**ASSIGNMENT**
Every entry must be output exactly as it is written.

Collected data entries:
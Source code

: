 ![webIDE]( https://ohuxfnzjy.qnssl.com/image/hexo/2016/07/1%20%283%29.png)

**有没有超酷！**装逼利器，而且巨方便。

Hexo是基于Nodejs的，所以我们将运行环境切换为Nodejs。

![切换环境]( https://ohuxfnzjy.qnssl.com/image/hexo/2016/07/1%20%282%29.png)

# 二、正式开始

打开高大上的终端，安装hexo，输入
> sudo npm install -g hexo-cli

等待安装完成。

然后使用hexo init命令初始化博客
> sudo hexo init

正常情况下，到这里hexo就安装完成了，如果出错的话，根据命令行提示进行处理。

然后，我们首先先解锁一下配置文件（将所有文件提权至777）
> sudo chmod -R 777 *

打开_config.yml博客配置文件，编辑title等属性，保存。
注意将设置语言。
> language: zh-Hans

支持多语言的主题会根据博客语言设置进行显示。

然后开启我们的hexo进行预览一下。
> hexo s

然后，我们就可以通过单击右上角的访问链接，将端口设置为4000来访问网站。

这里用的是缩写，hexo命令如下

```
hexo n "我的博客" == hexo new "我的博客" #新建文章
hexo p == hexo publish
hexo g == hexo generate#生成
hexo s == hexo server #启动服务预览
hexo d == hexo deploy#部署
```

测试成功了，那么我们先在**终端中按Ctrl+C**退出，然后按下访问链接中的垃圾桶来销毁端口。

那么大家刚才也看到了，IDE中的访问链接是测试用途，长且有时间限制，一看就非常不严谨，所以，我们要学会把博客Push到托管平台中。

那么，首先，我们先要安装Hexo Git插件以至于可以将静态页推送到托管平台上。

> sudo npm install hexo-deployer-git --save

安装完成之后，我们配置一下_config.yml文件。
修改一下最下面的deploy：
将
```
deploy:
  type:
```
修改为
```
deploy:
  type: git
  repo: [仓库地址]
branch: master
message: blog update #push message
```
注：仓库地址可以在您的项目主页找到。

**WRITTEN RESPONSE**
Source code

: ![webIDE]( https://ohuxfnzjy.qnssl.com/image/hexo/2016/07/1%20%283%29.png)

**有没有超酷！**装逼利器，而且巨方便。

Hexo是基于Nodejs的，所以我们将运行环境切换为Nodejs。

![切换环境]( https://ohuxfnzjy.qnssl.com/image/hexo/2016/07/1%20%282%29.png)

# 二、正式开始

打开高大上的终端，安装hexo，输入
> sudo npm install -g hexo-cli

等待安装完成。

然后使用hexo init命令初始化博客
> sudo hexo init

正常情况下，到这里hexo就安装完成了，如果出错的话，根据命令行提示进行处理。

然后，我们首先先解锁一下配置文件（将所有文件提权至777）
> sudo chmod -R 777 *

打开_config.yml博客配置文件，编辑title等属性，保存。
注意将设置语言。
> language: zh-Hans

支持多语言的主题会根据博客语言设置进行显示。

然后开启我们的hexo进行预览一下。
> hexo s

然后，我们就可以通过单击右上角的访问链接，将端口设置为4000来访问网站。

这里用的是缩写，hexo命令如下

```
hexo n "我的博客" == hexo new "我的博客" #新建文章
hexo p == hexo publish
hexo g == hexo generate#生成
hexo s == hexo server #启动服务预览
hexo d == hexo deploy#部署
```

测试成功了，那么我们先在**终端中按Ctrl+C**退出，然后按下访问链接中的垃圾桶来销毁端口。

那么大家刚才也看到了，IDE中的访问链接是测试用途，长且有时间限制，一看就非常不严谨，所以，我们要学会把博客Push到托管平台中。

那么，首先，我们先要安装Hexo Git插件以至于可以将静态页推送到托管平台上。

> sudo npm install hexo-deployer-git --save

安装完成之后，我们配置一下_config.yml文件。
修改一下最下面的deploy：
将
```
deploy:
  type:
```
修改为
```
deploy:
  type: git
  repo: [仓库地址]
branch: master
message: blog update #push message
```
注：仓库地址可以在您的项目主页找到。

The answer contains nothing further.